Plain-text document sources
═══

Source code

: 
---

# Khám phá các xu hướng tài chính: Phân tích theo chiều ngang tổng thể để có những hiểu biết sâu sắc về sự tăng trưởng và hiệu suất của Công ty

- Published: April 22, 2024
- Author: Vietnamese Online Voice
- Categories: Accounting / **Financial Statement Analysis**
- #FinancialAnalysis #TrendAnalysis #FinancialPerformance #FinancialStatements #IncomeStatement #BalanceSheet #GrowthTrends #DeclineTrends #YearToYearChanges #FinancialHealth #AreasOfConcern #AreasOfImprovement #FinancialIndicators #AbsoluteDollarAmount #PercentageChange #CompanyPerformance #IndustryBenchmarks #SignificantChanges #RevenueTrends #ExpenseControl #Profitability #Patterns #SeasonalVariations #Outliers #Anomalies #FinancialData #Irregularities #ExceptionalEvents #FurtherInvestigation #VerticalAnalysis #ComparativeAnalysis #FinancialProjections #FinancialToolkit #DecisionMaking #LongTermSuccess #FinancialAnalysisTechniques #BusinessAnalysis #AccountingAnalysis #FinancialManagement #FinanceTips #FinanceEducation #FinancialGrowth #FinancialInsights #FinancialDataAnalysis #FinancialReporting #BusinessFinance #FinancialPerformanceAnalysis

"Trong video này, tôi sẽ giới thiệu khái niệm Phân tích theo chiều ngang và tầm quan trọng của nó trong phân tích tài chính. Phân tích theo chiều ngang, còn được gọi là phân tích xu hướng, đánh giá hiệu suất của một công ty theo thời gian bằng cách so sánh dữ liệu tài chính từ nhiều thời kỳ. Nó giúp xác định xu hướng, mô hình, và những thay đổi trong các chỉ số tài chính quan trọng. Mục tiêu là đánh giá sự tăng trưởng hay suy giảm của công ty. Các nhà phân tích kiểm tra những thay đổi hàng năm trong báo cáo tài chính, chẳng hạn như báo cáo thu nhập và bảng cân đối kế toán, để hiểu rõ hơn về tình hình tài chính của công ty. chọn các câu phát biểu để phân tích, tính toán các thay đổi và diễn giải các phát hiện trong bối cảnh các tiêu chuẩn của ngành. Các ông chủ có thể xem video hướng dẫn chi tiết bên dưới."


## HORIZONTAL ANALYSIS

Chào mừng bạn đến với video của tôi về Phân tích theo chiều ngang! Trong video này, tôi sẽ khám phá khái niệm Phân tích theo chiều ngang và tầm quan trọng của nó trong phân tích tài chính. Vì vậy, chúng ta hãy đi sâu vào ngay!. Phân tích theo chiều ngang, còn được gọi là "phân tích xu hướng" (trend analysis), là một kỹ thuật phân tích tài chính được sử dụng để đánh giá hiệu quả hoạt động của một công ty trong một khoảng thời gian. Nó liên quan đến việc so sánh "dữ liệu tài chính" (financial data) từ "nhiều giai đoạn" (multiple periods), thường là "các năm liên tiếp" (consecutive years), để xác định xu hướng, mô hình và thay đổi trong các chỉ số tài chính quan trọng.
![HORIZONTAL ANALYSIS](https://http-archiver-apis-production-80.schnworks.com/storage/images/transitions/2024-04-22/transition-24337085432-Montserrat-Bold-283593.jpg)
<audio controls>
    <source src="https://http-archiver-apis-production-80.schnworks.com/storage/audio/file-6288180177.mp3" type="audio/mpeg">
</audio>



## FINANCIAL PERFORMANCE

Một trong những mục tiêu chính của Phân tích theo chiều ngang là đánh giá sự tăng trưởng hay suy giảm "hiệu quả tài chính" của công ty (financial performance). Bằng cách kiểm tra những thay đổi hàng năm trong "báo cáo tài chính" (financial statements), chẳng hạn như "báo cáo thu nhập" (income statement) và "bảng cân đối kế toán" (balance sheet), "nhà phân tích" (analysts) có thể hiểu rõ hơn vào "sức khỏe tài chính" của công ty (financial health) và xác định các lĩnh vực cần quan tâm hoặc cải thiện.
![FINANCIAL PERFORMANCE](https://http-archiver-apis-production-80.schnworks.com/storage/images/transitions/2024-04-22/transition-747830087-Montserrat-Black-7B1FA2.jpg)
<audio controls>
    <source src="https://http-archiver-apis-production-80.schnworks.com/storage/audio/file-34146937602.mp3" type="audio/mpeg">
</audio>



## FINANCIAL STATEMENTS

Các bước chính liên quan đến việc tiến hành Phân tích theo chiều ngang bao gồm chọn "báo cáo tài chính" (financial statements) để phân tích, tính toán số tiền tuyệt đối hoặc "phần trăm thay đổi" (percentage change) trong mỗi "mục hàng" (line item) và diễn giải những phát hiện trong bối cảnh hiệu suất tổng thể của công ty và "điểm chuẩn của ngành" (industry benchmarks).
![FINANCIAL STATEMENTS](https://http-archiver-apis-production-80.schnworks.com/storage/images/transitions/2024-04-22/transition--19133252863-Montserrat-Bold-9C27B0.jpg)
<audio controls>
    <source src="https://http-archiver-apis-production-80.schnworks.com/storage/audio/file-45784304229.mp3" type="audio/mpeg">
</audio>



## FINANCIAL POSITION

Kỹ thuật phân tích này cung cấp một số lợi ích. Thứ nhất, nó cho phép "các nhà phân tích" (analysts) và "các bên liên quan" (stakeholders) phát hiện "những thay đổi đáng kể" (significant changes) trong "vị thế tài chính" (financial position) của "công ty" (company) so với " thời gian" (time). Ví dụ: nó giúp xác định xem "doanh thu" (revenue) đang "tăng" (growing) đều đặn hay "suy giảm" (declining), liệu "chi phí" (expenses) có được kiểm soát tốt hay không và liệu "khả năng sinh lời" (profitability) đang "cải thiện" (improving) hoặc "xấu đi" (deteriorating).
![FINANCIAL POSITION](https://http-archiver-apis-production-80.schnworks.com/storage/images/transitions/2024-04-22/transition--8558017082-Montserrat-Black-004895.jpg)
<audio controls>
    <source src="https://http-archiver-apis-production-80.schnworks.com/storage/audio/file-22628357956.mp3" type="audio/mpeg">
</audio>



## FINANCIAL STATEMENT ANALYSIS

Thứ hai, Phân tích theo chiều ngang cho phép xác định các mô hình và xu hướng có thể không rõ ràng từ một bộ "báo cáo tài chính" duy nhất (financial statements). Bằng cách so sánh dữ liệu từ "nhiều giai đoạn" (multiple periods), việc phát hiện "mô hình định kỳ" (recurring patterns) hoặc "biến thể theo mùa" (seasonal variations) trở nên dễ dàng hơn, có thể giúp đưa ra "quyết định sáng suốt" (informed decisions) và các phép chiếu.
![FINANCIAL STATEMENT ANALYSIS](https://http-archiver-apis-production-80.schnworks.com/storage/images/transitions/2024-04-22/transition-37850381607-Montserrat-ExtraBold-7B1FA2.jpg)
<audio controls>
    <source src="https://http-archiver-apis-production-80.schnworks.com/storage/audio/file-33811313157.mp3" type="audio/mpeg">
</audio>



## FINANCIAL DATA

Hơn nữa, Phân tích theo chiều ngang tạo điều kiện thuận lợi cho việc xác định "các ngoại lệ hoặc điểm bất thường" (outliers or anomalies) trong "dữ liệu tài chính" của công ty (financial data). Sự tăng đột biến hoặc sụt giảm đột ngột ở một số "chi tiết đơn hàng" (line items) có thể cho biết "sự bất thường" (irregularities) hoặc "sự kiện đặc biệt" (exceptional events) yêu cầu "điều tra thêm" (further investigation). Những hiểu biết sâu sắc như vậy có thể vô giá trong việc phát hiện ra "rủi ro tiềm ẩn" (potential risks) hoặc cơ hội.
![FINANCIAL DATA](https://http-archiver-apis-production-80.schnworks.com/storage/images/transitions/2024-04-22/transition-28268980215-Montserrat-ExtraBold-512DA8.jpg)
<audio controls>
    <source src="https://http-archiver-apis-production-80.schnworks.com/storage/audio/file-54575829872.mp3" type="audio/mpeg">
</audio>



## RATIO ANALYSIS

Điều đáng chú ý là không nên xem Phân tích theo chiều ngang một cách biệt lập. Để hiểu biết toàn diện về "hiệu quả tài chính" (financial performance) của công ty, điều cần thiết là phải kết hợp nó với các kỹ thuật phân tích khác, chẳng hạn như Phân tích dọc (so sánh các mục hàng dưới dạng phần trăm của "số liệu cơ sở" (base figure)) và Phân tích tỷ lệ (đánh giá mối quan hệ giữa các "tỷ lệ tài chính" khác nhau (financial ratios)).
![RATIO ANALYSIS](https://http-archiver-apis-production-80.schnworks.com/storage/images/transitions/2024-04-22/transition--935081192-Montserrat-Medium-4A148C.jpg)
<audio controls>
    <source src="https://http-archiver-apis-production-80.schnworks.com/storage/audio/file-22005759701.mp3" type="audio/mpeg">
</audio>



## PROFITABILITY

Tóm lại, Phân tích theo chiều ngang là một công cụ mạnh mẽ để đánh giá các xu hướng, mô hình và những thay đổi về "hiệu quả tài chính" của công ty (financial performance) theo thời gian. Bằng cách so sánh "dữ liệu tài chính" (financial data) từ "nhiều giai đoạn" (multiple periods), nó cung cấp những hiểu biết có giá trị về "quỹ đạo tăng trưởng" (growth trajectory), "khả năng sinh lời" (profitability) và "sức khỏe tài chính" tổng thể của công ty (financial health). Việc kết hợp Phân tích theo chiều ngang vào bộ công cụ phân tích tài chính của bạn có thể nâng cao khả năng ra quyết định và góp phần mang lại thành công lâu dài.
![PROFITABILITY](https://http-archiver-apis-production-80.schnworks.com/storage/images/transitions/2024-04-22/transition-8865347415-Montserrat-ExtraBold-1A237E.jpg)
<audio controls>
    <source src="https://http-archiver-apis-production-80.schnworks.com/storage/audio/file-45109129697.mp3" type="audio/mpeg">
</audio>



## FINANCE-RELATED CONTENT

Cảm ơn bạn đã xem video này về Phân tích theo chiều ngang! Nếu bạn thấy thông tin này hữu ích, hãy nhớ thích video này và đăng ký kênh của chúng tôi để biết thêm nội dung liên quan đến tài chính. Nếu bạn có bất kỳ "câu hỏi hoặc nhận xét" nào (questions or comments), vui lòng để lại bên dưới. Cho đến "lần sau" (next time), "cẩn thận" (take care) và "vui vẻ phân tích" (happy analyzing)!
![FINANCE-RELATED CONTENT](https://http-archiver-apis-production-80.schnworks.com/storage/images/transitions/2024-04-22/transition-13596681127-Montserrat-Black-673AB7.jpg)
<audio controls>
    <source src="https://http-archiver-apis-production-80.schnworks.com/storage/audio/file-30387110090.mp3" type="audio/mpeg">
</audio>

═══

• _About this task_:
Go to the line with "# Khám phá các" in the entries above and repeat every line from there through the line with "## HORIZONTAL ANALYSIS", exactly and with no other text.

• _Exercise answer_:
# Khám phá các xu hướng tài chính: Phân tích theo chiều ngang tổng thể để có những hiểu biết sâu sắc về sự tăng trưởng và hiệu suất của Công ty

- Published: April 22, 2024
- Author: Vietnamese Online Voice
- Categories: Accounting / **Financial Statement Analysis**
- #FinancialAnalysis #TrendAnalysis #FinancialPerformance #FinancialStatements #IncomeStatement #BalanceSheet #GrowthTrends #DeclineTrends #YearToYearChanges #FinancialHealth #AreasOfConcern #AreasOfImprovement #FinancialIndicators #AbsoluteDollarAmount #PercentageChange #CompanyPerformance #IndustryBenchmarks #SignificantChanges #RevenueTrends #ExpenseControl #Profitability #Patterns #SeasonalVariations #Outliers #Anomalies #FinancialData #Irregularities #ExceptionalEvents #FurtherInvestigation #VerticalAnalysis #ComparativeAnalysis #FinancialProjections #FinancialToolkit #DecisionMaking #LongTermSuccess #FinancialAnalysisTechniques #BusinessAnalysis #AccountingAnalysis #FinancialManagement #FinanceTips #FinanceEducation #FinancialGrowth #FinancialInsights #FinancialDataAnalysis #FinancialReporting #BusinessFinance #FinancialPerformanceAnalysis

"Trong video này, tôi sẽ giới thiệu khái niệm Phân tích theo chiều ngang và tầm quan trọng của nó trong phân tích tài chính. Phân tích theo chiều ngang, còn được gọi là phân tích xu hướng, đánh giá hiệu suất của một công ty theo thời gian bằng cách so sánh dữ liệu tài chính từ nhiều thời kỳ. Nó giúp xác định xu hướng, mô hình, và những thay đổi trong các chỉ số tài chính quan trọng. Mục tiêu là đánh giá sự tăng trưởng hay suy giảm của công ty. Các nhà phân tích kiểm tra những thay đổi hàng năm trong báo cáo tài chính, chẳng hạn như báo cáo thu nhập và bảng cân đối kế toán, để hiểu rõ hơn về tình hình tài chính của công ty. chọn các câu phát biểu để phân tích, tính toán các thay đổi và diễn giải các phát hiện trong bối cảnh các tiêu chuẩn của ngành. Các ông chủ có thể xem video hướng dẫn chi tiết bên dưới."


## HORIZONTAL ANALYSIS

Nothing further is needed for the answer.